Aim of the exercise: Each line from the one that contains "tractography to eliminate" to the last line of the records below must be restated word for word.

Data:

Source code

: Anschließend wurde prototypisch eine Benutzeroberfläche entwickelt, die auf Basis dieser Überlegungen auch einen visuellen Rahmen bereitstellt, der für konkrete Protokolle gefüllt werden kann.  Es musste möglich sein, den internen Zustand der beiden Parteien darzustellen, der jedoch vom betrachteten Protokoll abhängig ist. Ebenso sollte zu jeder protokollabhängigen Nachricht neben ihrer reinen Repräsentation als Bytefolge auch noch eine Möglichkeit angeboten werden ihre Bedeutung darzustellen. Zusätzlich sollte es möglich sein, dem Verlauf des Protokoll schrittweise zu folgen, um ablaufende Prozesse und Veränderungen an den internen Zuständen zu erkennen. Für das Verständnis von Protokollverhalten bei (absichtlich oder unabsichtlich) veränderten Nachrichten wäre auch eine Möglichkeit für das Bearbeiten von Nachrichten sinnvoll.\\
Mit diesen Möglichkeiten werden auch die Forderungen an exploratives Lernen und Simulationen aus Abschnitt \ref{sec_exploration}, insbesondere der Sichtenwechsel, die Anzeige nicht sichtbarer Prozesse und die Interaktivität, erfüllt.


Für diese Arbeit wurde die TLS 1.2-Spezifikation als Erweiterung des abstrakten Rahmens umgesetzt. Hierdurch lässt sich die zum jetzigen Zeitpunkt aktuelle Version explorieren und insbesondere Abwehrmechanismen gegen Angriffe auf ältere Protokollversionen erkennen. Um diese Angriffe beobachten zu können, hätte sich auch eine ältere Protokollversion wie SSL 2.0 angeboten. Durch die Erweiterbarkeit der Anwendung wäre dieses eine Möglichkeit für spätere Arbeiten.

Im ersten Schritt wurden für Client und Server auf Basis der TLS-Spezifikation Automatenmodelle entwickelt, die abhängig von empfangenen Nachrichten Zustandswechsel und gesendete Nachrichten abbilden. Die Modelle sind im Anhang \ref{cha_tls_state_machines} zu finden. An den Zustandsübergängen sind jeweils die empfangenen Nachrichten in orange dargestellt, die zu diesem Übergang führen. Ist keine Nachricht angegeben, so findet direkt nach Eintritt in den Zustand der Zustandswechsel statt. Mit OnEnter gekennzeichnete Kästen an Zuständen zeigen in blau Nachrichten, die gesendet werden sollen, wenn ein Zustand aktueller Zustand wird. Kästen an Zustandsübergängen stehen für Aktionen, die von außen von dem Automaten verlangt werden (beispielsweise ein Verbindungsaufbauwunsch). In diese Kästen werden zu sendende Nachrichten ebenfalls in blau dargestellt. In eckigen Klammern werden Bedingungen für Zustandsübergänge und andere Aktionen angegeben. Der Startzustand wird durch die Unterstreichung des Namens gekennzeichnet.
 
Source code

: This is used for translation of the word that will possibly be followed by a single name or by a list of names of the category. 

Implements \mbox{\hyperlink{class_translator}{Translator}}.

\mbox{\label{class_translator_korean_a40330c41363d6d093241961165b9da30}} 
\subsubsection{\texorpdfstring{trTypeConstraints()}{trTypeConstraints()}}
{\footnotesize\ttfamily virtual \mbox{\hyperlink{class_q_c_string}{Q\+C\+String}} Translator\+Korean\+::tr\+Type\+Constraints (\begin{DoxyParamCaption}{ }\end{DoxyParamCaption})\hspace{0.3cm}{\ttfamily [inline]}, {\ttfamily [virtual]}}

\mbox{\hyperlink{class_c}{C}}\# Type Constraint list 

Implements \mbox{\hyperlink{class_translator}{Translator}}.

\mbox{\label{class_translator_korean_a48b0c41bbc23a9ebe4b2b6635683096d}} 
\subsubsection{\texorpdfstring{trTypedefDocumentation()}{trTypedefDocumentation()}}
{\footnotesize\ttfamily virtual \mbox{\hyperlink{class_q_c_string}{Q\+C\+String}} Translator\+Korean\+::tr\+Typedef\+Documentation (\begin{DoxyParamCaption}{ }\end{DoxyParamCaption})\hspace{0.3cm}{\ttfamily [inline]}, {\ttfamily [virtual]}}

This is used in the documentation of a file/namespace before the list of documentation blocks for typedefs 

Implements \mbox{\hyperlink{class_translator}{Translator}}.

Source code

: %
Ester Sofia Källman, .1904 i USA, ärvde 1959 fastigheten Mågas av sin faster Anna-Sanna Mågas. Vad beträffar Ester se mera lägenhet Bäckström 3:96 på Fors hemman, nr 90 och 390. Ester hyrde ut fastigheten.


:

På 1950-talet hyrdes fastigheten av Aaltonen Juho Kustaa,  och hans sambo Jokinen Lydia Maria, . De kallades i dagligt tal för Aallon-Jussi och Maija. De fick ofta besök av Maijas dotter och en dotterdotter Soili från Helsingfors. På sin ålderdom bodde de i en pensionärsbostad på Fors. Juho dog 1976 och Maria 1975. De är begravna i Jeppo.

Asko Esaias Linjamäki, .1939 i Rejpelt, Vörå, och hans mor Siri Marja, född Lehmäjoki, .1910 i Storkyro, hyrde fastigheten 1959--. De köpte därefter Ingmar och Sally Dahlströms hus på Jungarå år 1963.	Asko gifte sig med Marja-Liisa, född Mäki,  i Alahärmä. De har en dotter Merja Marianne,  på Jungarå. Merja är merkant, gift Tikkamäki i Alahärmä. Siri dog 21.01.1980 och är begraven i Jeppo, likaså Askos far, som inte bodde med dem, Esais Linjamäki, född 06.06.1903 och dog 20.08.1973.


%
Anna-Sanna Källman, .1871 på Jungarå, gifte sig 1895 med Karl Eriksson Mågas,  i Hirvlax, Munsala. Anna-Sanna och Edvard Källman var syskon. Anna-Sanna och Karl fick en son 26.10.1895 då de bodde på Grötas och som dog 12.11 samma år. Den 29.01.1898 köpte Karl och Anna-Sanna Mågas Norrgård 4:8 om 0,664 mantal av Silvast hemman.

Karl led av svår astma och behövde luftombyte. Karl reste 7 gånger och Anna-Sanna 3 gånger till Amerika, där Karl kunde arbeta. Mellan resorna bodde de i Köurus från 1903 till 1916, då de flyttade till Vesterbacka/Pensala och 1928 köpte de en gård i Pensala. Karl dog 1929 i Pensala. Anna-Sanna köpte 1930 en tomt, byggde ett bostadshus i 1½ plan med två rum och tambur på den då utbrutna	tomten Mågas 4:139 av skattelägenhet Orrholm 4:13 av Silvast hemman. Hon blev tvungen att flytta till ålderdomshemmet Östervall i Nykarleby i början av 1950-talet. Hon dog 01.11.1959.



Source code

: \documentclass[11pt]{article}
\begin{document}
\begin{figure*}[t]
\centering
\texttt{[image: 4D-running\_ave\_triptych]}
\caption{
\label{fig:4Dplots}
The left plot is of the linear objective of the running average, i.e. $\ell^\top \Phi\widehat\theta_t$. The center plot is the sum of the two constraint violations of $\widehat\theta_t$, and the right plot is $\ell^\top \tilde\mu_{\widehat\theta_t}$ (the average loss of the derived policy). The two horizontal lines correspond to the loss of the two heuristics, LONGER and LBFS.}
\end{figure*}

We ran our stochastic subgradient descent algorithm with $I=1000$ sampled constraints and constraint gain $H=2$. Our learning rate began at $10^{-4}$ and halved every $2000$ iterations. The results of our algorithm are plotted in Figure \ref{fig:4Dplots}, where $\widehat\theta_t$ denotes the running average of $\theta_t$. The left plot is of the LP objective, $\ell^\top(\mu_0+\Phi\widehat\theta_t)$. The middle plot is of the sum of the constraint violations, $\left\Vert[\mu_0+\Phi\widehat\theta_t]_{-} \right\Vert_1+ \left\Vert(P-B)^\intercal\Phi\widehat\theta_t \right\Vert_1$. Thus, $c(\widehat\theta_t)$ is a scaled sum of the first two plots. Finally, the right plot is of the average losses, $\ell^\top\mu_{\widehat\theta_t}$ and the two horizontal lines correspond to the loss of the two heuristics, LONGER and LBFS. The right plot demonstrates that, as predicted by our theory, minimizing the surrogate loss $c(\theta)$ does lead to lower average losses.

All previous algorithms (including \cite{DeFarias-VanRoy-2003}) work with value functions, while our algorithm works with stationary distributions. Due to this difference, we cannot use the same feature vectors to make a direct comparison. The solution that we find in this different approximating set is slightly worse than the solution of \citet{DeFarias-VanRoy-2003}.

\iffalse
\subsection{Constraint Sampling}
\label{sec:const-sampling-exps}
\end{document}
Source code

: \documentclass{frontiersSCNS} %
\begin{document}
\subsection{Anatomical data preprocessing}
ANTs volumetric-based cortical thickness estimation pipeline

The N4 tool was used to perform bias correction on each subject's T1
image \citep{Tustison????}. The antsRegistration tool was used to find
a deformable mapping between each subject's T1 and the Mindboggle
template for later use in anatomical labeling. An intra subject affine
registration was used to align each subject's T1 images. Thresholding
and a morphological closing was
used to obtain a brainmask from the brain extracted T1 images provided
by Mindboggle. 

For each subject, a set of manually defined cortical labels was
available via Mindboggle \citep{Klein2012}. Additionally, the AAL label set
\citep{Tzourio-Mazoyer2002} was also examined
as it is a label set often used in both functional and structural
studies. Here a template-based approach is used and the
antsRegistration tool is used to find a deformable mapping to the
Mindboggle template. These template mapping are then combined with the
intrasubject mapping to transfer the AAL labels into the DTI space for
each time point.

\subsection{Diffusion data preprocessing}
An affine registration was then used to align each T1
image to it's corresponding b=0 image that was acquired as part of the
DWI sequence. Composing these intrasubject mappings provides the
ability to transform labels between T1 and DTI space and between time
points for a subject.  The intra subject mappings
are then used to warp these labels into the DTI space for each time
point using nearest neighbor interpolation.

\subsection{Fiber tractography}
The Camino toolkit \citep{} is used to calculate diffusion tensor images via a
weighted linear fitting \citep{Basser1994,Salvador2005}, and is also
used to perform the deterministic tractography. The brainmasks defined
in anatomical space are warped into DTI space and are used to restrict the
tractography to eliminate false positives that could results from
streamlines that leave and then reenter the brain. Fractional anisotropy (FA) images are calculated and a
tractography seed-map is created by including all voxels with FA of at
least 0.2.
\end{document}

Solution to this exercise:
tractography to eliminate false positives that could results from
streamlines that leave and then reenter the brain. Fractional anisotropy (FA) images are calculated and a
tractography seed-map is created by including all voxels with FA of at
least 0.2.
\end{document}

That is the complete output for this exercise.